REG ADD "HKCR\.ps1" /v "PerceivedType" /t REG_SZ /d "text" /f
REG ADD "HKCR\.ps1" /ve /t REG_SZ /d "txtfile" /f
REG ADD "HKCR\.ps1" /v "Content Type" /t REG_SZ /d "text/plain" /f
REG ADD "HKCR\.ps1\PersistentHandler" /ve /t REG_SZ /d "{5e941d80-bf96-11cd-b579-08002b30bfeb}" /f

REG ADD "HKCR\.css" /v "PerceivedType" /t REG_SZ /d "text" /f
REG ADD "HKCR\.css" /ve /t REG_SZ /d "txtfile" /f
REG ADD "HKCR\.css" /v "Content Type" /t REG_SZ /d "text/plain" /f
REG ADD "HKCR\.css\PersistentHandler" /ve /t REG_SZ /d "{5e941d80-bf96-11cd-b579-08002b30bfeb}" /f

REG ADD "HKCR\.vbs" /v "PerceivedType" /t REG_SZ /d "text" /f
REG ADD "HKCR\.vbs" /ve /t REG_SZ /d "txtfile" /f
REG ADD "HKCR\.vbs" /v "Content Type" /t REG_SZ /d "text/plain" /f
REG ADD "HKCR\.vbs\PersistentHandler" /ve /t REG_SZ /d "{5e941d80-bf96-11cd-b579-08002b30bfeb}" /f

What is PowerToys

Microsoft PowerToys is a set of freeware system utilities designed for power users.
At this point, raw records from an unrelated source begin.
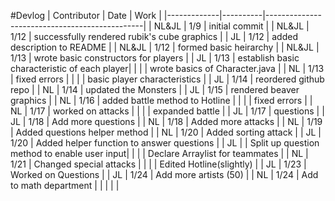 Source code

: 
#Devlog
| Contributor |   Date   |  Work                                         |
|-------------|----------|-----------------------------------------------|
|  NL&JL      |  1/9     |  initial commit                               |
|  NL&JL      |  1/12    |  successfully rendered rubik's cube graphics  |
|  JL         |  1/12    |  added description to README                  |
|  NL&JL      |  1/12    |  formed basic heirarchy                       |
|  NL&JL      |  1/13    |  wrote basic constructors for players         |
|  JL         |  1/13    |  establish basic characteristic of each player|
|             |          |  wrote basics of Character.java               |
|  NL         |  1/13    |  fixed errors                                 |
|             |          |  basic player characteristics                 |
|  JL         |  1/14    |  reordered github repo                        |
|  NL         |  1/14    |  updated the Monsters                         |
|  JL         |  1/15    |  rendered beaver graphics                     |
|  NL         |  1/16    |  added battle method to Hotline               |
|             |          |  fixed errors                                 |
|  NL         |  1/17    |  worked on attacks                            |
|             |          |  expanded battle                              |
|  JL         |  1/17    |  questions                                    |
|  JL         |  1/18    |  Add more questions                           |
|  NL         |  1/18    |  Added more attacks                           |
|  NL         |  1/19    |  Added questions helper method                |
|  NL         |  1/20    |  Added sorting attack                         |
|  JL         |  1/20    |  Added helper function to answer questions    |
|  JL         |          |  Split up question method to enable user input|
|             |          |  Declare Arraylist for teammates              |
|  NL         |  1/21    |  Changed special attacks                      |
|             |          |  Edited Hotline(slightly)                     |
|  JL         |  1/23    |  Worked on Questions                          |
|  JL         |  1/24    |  Add more artists (50)                        |
|  NL         |  1/24    |  Add to math department                       |
|             |          |                                               |
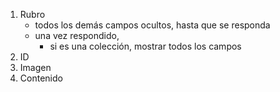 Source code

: 1. Rubro
	- todos los demás campos ocultos, hasta que se responda
	- una vez respondido,
		- si es una colección, mostrar todos los campos
2. ID
4. Imagen
5. Contenido
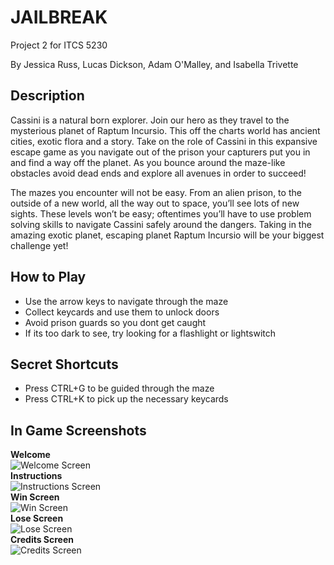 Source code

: <h1>JAILBREAK</h1>
Project 2 for ITCS 5230

By Jessica Russ, Lucas Dickson, Adam O'Malley, and Isabella Trivette
<br>

<h2>Description</h2>
<p>Cassini is a natural born explorer. Join our hero as they travel to the mysterious planet of
Raptum Incursio. This off the charts world has ancient cities, exotic flora and a story. Take on the
role of Cassini in this expansive escape game as you navigate out of the prison your capturers put
you in and find a way off the planet. As you bounce around the maze-like obstacles avoid dead
ends and explore all avenues in order to succeed!</p>

<p>The mazes you encounter will not be easy. From an alien prison, to the outside of a new
world, all the way out to space, you’ll see lots of new sights. These levels won’t be easy;
oftentimes you’ll have to use problem solving skills to navigate Cassini safely around the
dangers. Taking in the amazing exotic planet, escaping planet Raptum Incursio will be your
biggest challenge yet!</p>

<h2>How to Play</h2>
<ul>
    <li>Use the arrow keys to navigate through the maze</li>
   <li>Collect keycards and use them to unlock doors</li>
   <li>Avoid prison guards so you dont get caught</li>
   <li>If its too dark to see, try looking for a flashlight or lightswitch</li>
</ul>

<h2>Secret Shortcuts</h2>
<ul>
  <li>Press CTRL+G to be guided through the maze</li>
  <li>Press CTRL+K to pick up the necessary keycards</li>
</ul>

<h2>In Game Screenshots</h2>
<b>Welcome </b>
<br>
<img src="" alt="Welcome Screen">


<br>
<b>Instructions</b>
<br>
<img src="https://drive.google.com/file/d/1oJ0zSB8lZ4OrttmQmfv8QU7uTBb19lkc/view?usp=sharing" alt="Instructions Screen">

<br>
<b>Win Screen</b>
<br>
<img src="" alt="Win Screen">


<br>
<b>Lose Screen</b>
<br>
<img src="" alt="Lose Screen">


<br>
<b>Credits Screen</b>
<br>
<img src="" alt="Credits Screen">





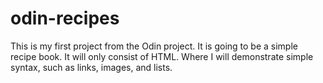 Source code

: # odin-recipes
This is my first project from the Odin project.
It is going to be a simple recipe book.
It will only consist of HTML. Where I will demonstrate simple syntax,
such as links, images, and lists. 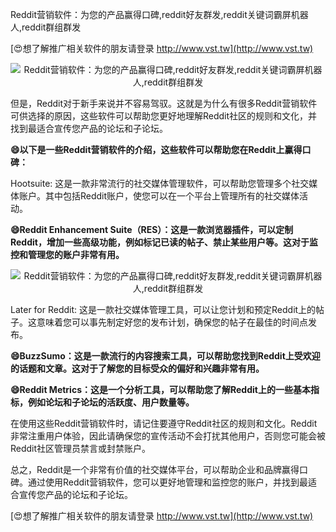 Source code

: Reddit营销软件：为您的产品赢得口碑,reddit好友群发,reddit关键词霸屏机器人,reddit群组群发

[😍想了解推广相关软件的朋友请登录 http://www.vst.tw](http://www.vst.tw)

 <center><img src="https://vst.tw/MP4/tuiguang/png/7.png" alt="Reddit营销软件：为您的产品赢得口碑,reddit好友群发,reddit关键词霸屏机器人,reddit群组群发"></center>

但是，Reddit对于新手来说并不容易驾驭。这就是为什么有很多Reddit营销软件可供选择的原因，这些软件可以帮助您更好地理解Reddit社区的规则和文化，并找到最适合宣传您产品的论坛和子论坛。

**😄以下是一些Reddit营销软件的介绍，这些软件可以帮助您在Reddit上赢得口碑：**

Hootsuite: 这是一款非常流行的社交媒体管理软件，可以帮助您管理多个社交媒体账户。其中包括Reddit账户，使您可以在一个平台上管理所有的社交媒体活动。

**😄Reddit Enhancement Suite（RES）：这是一款浏览器插件，可以定制Reddit，增加一些高级功能，例如标记已读的帖子、禁止某些用户等。这对于监控和管理您的账户非常有用。**

 <center><img src="https://vst.tw/MP4/tuiguang/png/1.png" alt="Reddit营销软件：为您的产品赢得口碑,reddit好友群发,reddit关键词霸屏机器人,reddit群组群发"></center>

Later for Reddit: 这是一款社交媒体管理工具，可以让您计划和预定Reddit上的帖子。这意味着您可以事先制定好您的发布计划，确保您的帖子在最佳的时间点发布。

**😄BuzzSumo：这是一款流行的内容搜索工具，可以帮助您找到Reddit上受欢迎的话题和文章。这对于了解您的目标受众的偏好和兴趣非常有用。**

**😄Reddit Metrics：这是一个分析工具，可以帮助您了解Reddit上的一些基本指标，例如论坛和子论坛的活跃度、用户数量等。**

在使用这些Reddit营销软件时，请记住要遵守Reddit社区的规则和文化。Reddit非常注重用户体验，因此请确保您的宣传活动不会打扰其他用户，否则您可能会被Reddit社区管理员禁言或封禁账户。

总之，Reddit是一个非常有价值的社交媒体平台，可以帮助企业和品牌赢得口碑。通过使用Reddit营销软件，您可以更好地管理和监控您的账户，并找到最适合宣传您产品的论坛和子论坛。

[😍想了解推广相关软件的朋友请登录 http://www.vst.tw](http://www.vst.tw)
Developed by Microsoft for use on the Windows operating system. These programs add or change features to maximize productivity or add more customization. PowerToys are available for Windows 95, Windows XP, Windows 10 and Windows 11. The PowerToys for Windows 10 and Windows 11 are free and open-source software licensed under the MIT License and hosted on GitHub.